*** Begin section ***
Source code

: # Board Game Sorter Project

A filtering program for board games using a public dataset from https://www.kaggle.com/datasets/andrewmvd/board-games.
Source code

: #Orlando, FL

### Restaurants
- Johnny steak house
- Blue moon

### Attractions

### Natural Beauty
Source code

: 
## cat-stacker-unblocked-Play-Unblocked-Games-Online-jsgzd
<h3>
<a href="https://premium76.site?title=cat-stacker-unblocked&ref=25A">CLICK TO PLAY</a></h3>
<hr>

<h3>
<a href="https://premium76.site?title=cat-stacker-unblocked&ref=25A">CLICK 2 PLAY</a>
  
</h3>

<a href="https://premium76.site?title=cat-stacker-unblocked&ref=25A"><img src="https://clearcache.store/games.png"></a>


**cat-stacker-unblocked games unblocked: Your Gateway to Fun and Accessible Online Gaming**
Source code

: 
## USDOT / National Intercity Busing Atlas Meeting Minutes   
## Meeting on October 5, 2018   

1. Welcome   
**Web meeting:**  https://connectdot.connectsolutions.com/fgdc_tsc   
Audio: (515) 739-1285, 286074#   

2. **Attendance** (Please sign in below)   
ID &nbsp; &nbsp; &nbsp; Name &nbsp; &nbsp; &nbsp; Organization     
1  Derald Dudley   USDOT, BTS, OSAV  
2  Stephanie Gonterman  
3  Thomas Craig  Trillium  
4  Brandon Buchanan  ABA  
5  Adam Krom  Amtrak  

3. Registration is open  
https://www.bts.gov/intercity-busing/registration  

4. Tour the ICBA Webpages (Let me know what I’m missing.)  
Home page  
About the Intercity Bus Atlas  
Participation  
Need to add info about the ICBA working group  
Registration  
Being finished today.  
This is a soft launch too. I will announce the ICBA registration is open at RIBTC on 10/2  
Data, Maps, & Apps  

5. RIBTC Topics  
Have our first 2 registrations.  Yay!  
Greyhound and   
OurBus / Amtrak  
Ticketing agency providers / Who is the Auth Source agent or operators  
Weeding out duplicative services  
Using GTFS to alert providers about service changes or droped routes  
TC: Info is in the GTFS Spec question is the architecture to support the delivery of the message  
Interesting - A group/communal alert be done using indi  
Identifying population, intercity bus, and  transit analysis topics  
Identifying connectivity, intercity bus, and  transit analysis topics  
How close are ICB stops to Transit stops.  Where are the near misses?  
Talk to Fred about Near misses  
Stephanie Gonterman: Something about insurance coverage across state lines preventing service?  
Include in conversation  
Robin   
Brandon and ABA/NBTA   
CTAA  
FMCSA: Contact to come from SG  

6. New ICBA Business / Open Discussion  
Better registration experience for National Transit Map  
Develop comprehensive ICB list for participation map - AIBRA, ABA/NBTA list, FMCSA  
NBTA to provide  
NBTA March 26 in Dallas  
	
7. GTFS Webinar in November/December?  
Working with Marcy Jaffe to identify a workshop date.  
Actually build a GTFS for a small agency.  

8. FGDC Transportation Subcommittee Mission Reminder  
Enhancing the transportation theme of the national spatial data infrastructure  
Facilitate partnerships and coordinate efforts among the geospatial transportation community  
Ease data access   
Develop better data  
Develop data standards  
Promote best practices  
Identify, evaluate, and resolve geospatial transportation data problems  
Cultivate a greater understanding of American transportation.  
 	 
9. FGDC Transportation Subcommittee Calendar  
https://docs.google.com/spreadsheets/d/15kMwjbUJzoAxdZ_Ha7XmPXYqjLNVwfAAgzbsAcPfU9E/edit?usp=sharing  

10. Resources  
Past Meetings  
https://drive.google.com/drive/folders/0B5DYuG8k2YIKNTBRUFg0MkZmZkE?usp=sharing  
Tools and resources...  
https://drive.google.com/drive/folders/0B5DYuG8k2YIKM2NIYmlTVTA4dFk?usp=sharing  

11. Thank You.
*** End section ***
The task:
Copy out, from the data above, each line where the string "Atlas" is present.

Answer to this task:
## USDOT / National Intercity Busing Atlas Meeting Minutes   
About the Intercity Bus Atlas  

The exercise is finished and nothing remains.